EXERCISE DETAILS =
What you return must be the exact lines of the material below, from the first through the one that has "500, Else female.)", with no pictures and, please, nothing else.

__________________________________________________

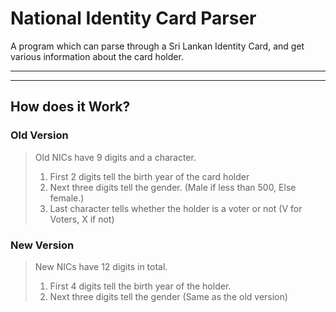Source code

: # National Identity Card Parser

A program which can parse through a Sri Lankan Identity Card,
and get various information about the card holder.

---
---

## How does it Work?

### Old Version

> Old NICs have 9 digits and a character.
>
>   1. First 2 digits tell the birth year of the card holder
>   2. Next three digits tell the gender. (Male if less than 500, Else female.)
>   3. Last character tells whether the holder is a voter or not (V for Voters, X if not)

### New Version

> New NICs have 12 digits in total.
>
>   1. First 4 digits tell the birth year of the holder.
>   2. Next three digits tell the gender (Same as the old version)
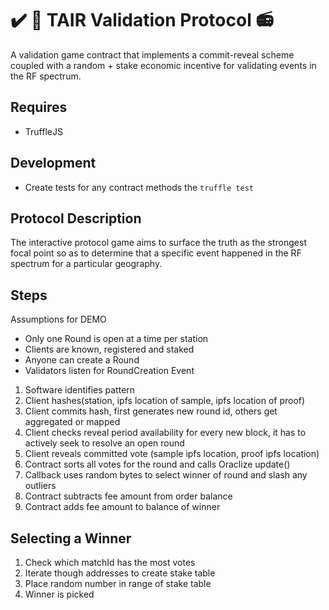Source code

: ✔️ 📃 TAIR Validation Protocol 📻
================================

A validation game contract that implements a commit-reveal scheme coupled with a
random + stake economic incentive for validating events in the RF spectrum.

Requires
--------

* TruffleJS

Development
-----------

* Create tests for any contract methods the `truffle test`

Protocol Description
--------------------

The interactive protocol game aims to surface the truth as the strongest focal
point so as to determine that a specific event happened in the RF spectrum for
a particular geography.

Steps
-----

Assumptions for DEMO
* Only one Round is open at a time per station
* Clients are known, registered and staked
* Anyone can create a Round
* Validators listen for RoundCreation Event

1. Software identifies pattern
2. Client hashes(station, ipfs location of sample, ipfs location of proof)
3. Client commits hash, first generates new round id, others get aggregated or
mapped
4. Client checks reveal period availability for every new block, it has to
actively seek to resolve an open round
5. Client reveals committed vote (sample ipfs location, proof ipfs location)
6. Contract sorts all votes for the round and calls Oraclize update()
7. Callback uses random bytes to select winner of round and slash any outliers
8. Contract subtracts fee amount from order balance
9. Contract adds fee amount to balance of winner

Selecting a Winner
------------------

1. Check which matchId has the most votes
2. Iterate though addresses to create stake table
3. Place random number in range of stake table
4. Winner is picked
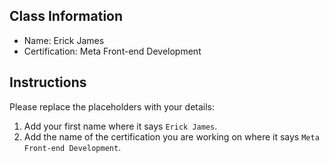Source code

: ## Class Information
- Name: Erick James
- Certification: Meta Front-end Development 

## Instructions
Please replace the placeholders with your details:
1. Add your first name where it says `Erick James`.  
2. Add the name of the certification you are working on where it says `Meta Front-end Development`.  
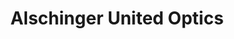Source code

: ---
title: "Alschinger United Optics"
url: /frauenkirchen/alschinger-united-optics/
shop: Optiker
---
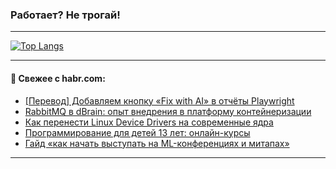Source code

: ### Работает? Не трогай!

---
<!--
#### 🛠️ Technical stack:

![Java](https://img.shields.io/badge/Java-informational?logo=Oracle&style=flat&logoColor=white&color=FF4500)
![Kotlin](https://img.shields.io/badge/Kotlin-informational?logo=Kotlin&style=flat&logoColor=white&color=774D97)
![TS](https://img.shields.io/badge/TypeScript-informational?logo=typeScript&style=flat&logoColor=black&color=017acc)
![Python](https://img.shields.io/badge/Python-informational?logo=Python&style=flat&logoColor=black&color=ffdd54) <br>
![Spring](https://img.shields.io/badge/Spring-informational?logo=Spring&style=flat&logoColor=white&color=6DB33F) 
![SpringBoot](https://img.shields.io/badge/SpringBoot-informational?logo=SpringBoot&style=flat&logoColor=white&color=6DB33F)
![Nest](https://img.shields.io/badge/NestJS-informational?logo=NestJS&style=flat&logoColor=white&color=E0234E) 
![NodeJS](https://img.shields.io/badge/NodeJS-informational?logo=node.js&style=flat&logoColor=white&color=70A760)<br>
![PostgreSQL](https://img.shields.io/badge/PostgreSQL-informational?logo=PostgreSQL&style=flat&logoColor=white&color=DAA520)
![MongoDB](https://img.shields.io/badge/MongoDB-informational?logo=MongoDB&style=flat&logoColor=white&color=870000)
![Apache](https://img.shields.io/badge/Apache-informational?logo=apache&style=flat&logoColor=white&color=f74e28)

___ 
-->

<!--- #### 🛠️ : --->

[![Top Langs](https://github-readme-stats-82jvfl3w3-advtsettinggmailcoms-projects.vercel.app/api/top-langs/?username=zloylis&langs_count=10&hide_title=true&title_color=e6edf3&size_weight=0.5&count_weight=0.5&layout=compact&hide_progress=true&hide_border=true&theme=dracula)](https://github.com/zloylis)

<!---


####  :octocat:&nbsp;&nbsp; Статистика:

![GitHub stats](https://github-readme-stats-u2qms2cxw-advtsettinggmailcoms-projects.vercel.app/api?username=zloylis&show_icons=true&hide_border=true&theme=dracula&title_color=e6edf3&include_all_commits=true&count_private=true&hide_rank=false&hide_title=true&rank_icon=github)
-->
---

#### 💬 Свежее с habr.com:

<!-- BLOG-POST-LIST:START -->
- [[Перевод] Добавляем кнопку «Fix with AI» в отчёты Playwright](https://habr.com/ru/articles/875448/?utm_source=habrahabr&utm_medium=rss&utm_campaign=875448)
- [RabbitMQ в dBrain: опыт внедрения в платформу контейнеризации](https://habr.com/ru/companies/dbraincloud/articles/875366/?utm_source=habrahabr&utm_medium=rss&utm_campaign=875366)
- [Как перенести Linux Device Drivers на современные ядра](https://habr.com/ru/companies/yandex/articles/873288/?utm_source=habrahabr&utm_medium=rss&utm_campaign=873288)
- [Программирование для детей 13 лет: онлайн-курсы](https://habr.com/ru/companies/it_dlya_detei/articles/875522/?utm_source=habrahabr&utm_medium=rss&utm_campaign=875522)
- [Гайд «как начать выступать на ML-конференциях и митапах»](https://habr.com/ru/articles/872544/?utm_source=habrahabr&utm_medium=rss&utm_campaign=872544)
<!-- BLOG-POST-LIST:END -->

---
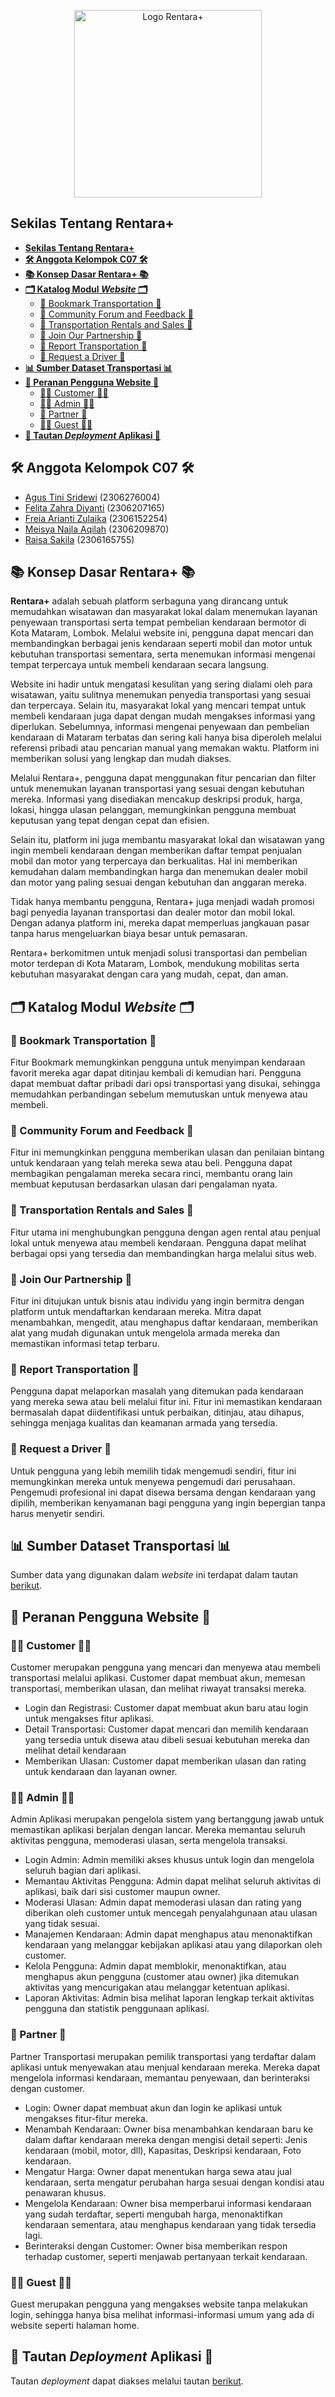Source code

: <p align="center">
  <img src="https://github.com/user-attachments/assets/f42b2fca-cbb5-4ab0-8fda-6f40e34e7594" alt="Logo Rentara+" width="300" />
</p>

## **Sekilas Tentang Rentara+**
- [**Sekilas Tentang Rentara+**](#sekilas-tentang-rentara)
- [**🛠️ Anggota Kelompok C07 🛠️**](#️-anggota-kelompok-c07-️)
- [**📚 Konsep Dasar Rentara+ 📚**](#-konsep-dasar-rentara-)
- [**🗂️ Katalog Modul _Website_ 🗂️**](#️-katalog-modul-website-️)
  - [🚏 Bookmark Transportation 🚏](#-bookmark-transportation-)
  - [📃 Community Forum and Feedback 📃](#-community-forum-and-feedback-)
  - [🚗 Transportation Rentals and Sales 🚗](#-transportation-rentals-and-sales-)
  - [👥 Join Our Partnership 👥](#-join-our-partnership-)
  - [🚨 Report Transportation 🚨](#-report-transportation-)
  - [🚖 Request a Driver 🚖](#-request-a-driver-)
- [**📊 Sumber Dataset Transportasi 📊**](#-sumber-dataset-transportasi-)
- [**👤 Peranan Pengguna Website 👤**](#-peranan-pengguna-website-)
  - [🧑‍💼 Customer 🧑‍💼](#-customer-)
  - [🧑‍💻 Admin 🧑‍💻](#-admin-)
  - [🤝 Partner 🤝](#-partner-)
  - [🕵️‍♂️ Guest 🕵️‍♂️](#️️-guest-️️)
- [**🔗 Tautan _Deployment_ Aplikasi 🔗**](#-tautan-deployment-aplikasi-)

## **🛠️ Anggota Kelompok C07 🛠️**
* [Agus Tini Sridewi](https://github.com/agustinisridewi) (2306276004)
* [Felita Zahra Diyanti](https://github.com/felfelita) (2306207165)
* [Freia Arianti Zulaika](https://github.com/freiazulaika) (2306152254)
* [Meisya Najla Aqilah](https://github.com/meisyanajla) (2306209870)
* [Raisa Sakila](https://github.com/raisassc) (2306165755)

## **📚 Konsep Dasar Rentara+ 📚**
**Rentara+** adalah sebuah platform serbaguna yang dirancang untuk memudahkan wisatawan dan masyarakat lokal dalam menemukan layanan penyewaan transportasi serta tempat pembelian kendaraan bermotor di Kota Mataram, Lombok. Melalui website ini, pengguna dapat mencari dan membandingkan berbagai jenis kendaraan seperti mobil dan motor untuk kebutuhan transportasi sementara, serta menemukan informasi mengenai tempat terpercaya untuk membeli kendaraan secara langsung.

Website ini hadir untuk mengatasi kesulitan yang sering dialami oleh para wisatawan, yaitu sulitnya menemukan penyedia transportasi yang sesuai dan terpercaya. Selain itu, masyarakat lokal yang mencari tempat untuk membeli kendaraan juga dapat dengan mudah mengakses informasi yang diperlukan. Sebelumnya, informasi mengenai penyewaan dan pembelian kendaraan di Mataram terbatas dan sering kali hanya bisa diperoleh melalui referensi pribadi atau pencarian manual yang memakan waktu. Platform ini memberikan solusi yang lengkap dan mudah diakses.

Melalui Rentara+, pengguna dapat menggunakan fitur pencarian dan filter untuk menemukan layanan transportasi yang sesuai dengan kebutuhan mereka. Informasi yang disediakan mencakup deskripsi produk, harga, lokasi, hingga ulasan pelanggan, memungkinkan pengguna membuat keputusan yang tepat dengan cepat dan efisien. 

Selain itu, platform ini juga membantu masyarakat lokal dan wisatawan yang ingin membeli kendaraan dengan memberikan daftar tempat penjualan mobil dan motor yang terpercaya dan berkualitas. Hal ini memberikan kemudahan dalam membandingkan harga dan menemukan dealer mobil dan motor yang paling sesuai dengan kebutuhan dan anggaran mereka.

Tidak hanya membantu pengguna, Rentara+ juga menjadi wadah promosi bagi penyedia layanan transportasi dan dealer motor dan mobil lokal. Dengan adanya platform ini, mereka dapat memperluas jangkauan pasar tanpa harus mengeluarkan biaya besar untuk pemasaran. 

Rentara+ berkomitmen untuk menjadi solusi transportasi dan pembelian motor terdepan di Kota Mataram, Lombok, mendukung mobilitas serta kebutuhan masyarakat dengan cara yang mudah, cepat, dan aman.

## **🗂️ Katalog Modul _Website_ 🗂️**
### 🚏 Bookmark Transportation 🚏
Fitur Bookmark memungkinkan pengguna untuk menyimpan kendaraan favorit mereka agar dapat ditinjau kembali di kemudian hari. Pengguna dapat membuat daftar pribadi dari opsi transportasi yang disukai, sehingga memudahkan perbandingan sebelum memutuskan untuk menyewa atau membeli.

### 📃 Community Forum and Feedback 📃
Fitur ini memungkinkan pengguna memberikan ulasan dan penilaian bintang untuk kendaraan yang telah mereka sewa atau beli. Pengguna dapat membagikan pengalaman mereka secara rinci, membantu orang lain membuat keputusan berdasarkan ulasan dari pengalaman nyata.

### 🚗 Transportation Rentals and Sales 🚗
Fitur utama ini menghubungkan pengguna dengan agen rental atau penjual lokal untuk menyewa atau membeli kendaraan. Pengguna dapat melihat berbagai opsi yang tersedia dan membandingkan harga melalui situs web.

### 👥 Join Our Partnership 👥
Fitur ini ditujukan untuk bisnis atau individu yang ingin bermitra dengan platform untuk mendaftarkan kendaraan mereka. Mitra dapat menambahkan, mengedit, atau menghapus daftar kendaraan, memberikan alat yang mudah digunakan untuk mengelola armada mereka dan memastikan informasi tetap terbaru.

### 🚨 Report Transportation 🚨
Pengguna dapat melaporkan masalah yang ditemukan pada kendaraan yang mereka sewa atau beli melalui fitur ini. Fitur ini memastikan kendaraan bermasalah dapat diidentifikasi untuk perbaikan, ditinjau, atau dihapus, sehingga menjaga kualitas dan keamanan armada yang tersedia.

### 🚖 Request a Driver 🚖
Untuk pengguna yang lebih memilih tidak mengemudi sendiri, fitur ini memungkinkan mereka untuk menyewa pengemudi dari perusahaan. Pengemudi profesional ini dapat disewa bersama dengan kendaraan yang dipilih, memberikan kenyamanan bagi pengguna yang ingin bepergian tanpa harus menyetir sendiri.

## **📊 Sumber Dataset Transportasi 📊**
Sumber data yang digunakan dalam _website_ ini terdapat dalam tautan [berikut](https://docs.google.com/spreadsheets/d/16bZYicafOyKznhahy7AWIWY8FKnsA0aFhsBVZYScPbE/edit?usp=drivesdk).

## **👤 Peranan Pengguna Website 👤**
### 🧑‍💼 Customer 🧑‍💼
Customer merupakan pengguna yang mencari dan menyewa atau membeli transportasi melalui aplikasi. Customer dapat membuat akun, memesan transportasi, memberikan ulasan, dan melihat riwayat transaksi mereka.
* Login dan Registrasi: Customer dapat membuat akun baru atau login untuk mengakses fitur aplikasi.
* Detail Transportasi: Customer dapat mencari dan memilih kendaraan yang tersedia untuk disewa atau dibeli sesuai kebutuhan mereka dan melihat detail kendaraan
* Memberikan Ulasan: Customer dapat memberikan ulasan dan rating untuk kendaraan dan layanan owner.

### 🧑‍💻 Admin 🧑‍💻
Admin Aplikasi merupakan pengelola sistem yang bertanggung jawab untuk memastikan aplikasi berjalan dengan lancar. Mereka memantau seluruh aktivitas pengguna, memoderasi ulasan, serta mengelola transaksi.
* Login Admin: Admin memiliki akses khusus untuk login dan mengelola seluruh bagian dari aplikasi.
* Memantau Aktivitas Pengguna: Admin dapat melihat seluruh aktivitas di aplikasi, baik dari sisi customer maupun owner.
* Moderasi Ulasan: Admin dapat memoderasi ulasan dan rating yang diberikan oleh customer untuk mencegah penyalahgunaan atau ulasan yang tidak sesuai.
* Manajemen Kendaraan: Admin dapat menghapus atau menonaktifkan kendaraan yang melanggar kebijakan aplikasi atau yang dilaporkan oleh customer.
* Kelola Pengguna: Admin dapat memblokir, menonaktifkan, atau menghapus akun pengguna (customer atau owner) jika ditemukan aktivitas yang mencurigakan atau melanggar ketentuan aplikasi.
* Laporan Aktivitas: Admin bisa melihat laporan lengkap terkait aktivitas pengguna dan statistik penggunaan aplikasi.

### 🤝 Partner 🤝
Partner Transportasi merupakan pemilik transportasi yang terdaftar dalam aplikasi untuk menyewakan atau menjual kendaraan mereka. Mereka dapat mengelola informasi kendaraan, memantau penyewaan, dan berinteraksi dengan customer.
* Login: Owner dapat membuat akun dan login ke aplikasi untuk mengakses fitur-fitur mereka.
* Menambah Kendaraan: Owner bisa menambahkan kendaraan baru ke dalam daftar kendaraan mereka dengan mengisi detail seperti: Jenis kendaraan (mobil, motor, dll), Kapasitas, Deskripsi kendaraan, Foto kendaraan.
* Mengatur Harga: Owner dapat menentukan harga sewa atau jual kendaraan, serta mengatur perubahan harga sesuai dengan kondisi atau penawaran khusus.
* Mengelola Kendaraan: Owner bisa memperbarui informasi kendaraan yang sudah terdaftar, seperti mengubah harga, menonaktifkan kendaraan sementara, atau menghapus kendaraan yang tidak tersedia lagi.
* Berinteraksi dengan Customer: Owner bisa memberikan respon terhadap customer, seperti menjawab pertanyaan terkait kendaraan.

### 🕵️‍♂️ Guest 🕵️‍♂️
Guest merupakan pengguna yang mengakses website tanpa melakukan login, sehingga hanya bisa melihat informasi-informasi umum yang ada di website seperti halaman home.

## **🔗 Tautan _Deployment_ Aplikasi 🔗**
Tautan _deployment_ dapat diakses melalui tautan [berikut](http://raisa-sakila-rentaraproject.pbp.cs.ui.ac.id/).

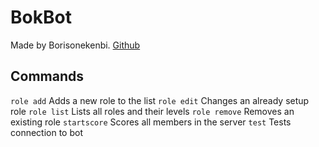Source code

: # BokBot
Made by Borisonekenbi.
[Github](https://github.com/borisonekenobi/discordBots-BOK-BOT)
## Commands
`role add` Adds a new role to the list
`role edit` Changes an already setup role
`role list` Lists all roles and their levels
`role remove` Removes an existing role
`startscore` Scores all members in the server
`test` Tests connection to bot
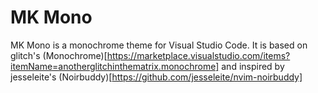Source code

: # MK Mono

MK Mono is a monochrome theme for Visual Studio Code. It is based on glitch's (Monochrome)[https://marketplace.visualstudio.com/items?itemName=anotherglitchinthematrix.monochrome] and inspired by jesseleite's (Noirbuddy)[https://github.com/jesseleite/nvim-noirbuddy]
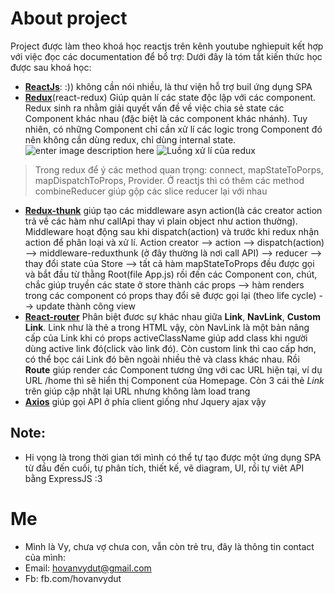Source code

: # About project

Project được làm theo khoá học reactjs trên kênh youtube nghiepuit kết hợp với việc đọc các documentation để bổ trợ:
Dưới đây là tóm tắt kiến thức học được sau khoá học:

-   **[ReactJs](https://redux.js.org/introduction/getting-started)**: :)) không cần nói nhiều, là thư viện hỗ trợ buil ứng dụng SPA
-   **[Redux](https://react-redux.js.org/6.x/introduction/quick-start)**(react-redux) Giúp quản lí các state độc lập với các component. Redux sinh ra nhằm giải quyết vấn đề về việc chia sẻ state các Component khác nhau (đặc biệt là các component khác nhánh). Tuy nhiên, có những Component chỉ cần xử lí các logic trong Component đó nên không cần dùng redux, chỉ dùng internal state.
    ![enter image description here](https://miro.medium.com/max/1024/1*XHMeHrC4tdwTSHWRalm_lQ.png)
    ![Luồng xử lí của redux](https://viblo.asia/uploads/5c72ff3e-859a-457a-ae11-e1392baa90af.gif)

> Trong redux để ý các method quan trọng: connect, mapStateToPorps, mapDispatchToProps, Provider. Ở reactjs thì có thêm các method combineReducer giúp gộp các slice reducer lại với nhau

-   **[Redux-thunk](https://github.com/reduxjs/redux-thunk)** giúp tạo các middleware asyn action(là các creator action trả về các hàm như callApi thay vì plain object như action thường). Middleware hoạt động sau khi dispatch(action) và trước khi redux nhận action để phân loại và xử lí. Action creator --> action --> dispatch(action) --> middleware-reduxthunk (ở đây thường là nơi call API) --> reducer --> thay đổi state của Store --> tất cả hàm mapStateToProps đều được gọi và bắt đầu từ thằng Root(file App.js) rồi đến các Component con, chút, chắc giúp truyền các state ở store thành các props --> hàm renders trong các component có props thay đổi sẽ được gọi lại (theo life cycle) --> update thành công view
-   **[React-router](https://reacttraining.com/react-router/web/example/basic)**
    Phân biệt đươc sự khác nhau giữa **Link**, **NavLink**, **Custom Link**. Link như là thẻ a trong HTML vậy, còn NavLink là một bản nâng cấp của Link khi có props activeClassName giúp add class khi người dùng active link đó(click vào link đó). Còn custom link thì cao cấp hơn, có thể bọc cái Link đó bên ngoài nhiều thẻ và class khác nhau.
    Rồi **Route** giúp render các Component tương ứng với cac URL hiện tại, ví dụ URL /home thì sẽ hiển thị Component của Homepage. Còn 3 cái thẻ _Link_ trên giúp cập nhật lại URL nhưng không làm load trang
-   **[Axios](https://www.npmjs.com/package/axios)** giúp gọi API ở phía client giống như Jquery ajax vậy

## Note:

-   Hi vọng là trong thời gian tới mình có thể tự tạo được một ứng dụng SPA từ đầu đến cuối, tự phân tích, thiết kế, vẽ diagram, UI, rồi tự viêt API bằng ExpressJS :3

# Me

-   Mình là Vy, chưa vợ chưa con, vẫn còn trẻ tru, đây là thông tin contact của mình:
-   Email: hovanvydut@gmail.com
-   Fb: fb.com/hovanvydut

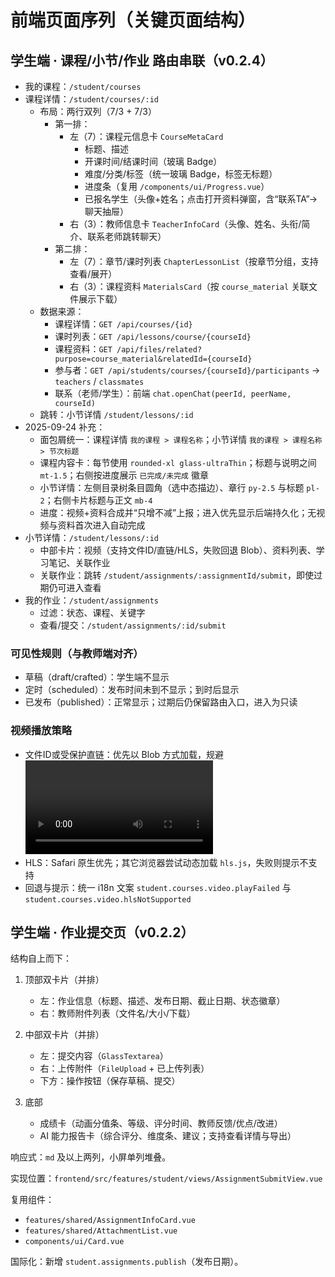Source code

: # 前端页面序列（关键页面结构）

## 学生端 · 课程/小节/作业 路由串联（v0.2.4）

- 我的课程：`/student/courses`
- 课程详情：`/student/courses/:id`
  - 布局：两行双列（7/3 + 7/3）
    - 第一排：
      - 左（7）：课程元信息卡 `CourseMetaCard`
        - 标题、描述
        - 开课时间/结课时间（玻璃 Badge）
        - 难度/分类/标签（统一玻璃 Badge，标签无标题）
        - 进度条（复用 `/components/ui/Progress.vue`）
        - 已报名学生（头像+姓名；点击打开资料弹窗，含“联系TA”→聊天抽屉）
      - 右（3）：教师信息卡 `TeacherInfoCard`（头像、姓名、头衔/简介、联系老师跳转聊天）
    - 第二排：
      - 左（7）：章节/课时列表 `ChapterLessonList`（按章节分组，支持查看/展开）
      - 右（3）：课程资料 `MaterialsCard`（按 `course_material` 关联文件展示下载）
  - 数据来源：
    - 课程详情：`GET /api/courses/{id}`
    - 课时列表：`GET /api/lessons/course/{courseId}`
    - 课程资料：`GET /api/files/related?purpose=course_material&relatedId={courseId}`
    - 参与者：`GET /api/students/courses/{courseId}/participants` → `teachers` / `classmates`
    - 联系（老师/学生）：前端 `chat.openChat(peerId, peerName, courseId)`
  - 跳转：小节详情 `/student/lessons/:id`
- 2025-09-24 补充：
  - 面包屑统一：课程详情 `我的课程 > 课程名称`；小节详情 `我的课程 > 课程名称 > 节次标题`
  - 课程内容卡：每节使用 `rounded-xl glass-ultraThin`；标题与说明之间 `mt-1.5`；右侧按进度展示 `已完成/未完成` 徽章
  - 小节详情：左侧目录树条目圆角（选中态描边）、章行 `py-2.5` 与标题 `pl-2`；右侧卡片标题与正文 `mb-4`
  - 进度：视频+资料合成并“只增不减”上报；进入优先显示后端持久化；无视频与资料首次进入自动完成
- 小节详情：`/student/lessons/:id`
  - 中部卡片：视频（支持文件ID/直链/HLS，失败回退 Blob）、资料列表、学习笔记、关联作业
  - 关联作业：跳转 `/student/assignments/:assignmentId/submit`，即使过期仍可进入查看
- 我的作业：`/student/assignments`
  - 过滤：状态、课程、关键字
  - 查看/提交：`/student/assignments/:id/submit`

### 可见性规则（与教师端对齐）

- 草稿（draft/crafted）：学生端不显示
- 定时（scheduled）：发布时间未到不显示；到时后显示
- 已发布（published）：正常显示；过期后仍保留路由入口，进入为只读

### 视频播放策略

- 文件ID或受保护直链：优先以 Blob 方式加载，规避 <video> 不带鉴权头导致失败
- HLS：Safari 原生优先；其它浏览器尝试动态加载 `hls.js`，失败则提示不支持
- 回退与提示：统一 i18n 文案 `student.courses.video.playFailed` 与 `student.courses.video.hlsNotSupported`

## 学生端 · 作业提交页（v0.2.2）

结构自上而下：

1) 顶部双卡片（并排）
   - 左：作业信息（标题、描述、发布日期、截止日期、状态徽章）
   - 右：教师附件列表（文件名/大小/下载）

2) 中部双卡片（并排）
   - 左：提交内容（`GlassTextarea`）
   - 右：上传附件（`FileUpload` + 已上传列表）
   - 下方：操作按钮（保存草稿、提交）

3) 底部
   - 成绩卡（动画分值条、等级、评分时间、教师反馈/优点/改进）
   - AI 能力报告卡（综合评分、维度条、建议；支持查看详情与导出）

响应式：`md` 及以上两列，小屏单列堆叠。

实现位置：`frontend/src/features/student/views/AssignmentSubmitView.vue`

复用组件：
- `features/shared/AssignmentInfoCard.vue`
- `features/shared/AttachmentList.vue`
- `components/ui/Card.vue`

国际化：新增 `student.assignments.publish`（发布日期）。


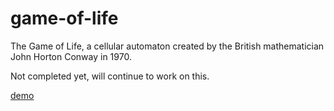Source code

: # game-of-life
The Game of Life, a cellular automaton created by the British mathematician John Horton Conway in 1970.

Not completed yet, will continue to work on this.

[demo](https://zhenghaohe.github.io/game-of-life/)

__________________________________________________

RESULT FOR THIS TASK =
Source code

: # National Identity Card Parser

A program which can parse through a Sri Lankan Identity Card,
and get various information about the card holder.

---
---

## How does it Work?

### Old Version

> Old NICs have 9 digits and a character.
>
>   1. First 2 digits tell the birth year of the card holder
>   2. Next three digits tell the gender. (Male if less than 500, Else female.)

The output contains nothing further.